4. Congenital birth issues served as a tipping point. The physical limitations affect interpretation and experience of the world. The artist always had a desire to paint "the view before the view" and interested in the discovery along the way.

5. Tipping point was the birth of a stillborn child. Many of the artists' works revolve around the loss of a fetus. Art is a medium that serves the artist to access things that are very deep.

6. An eating disorder becomes the focus of this artists work and life. The relationship with the body has always been "strange" and had an impact on all aspects of life from art to politics. Food represents art and art is food.

7. Observation of torture and AIDS has served as a tipping point representing great impact on the artists work. The artist is moved to represent painful situations in life.

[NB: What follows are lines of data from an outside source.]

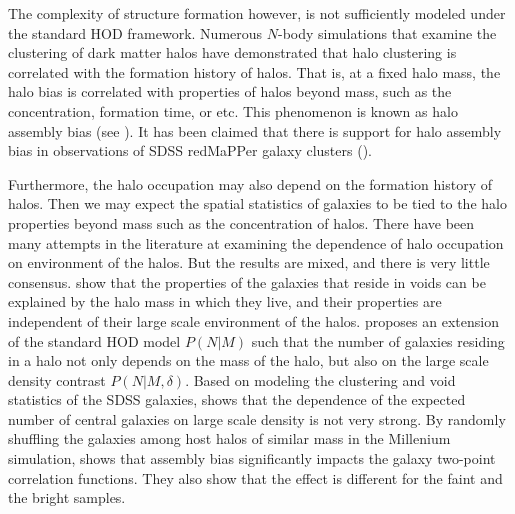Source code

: \documentclass[12pt, preprint]{aastex}
\newcommand{\todo}[1]{{\em \textcolor{red}{ #1}}}
\begin{document}
The complexity of structure formation however, is not sufficiently modeled under the standard HOD framework. Numerous $N$-body simulations that examine the clustering of 
dark matter halos have demonstrated that halo clustering is correlated with the formation 
history of halos. That is, at a fixed halo mass, the halo bias is correlated 
with properties of halos beyond mass, such as the concentration, formation time, or etc. 
This phenomenon is known as halo assembly bias (see \citealt{sheth2004,gao2005, harker2006, weschler2006, gao2007,croton2007,wang2007,angulo2008,dalal2008,li2008,sunayama2016}). It has been claimed that there is support for halo assembly bias in observations of SDSS redMaPPer galaxy clusters (\citealt{miyatake2016}).

Furthermore, the halo occupation may also depend on the formation history of halos. Then we may expect the spatial statistics of galaxies to be tied to the halo properties beyond mass such as the concentration of halos. There have been many attempts in the literature at examining the dependence of halo occupation on environment of the halos. But the results are mixed, and there is very little consensus. \citet{tinker_void_2009} show that the properties of the galaxies that reside in voids can be explained by the halo mass in which they live, and their properties are independent of their large scale environment of the halos. \citet{tinker_density_hod} proposes an extension of the standard HOD model $P(N|M)$ such that the number of galaxies residing in a halo not only depends on the mass of the halo, but also on the large scale density contrast $P(N|M,\delta)$. Based on modeling the clustering and void statistics of the SDSS galaxies, \citet{edHOD-tinker} shows that the dependence of the expected number of central galaxies on large scale density is not very strong.    
By randomly shuffling the galaxies among host halos of similar mass in the Millenium simulation, \citet{croton2007} shows that assembly bias significantly impacts the galaxy two-point correlation functions. They also show that the effect is different for the faint and the bright samples.

\end{document}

Dr. Ellen Ginsburg, July, 2005

Notes on the Interdisciplinary Nature of the Project

"Anthropology, traditionally, has been a discipline of words (Mead 1975). Specifically it has been a discipline rooted in text. However, at times it has incorporated film, photography, and audio Recordings, either as a featured format such as ethnographic film, or to supplement writing for fieldwork reports or publication. Most recently the contemporary anthropologist educator is faced with developing innovative approaches for using texts in the classroom, but, these are linear forms of representation and allow for a minimal amount of interactivity with the material. The proposed ethnographic based project offers a format for learning which is reliant on different data and different media, and is not restricted to a particular sequence and allows for a variety of ways in which data is assessed. Our project may be read without any didactic narration. However, no piece of scholarship exists without authorship or narrative, but in regards to this project it is important to understand that these usual hallmarks of ethnographic authority remain implicit as opposed to explicit within the body of the work. The strength of doing away with our (anthropological) reliance on explicit, linear narration (such as with text) is that taking this risk may enhance the user's ability to sift through the material by their own directives, and to formulate their own analysis of the material without being constantly exposed to various indicators of authorial control."

"I am not suggesting that the anthropologist should forfeit any degree of authorship. This would be unlikely and indicate a denial of accountability. What I am suggesting is an interdisciplinary collaboration (artist and anthropologist) create a mechanism that allows the user to subject the data to multiple interpretations; the ethnographer's analysis can simply remain a meta-referent. Ethnography suggest that we look at culture "as an assemblage of texts to be interpreted" (1988:38, see also Geertz 1973). While Geertz presumes the that the ethnographer should remain the expert, our ethnographic based project can be subjected to a variety of analyses which the user might use to build their own analysis of the ethnographer's cultural encounter. Multiple interpretations implies a variety of approaches to the material. The collaborative requires the author to relinquish control to some extent over how the information can be manipulated. This project opens up discourse on the reflexive nature of ethnography and goes beyond the linear format of a "thick description" of culture (Geertz 1973)."

"Since its inception, anthropology has drawn from a variety of methodologies and theories from other fields; literature, biology, linguistics, history, geography, and theater, just to name a few. Just as ethnographic film has not replaced anthropological writing, but has arrived at its own respected place within the tradition, the potential for collaborations of this nature to enrich anthropological studies should be an outgrowth of the project".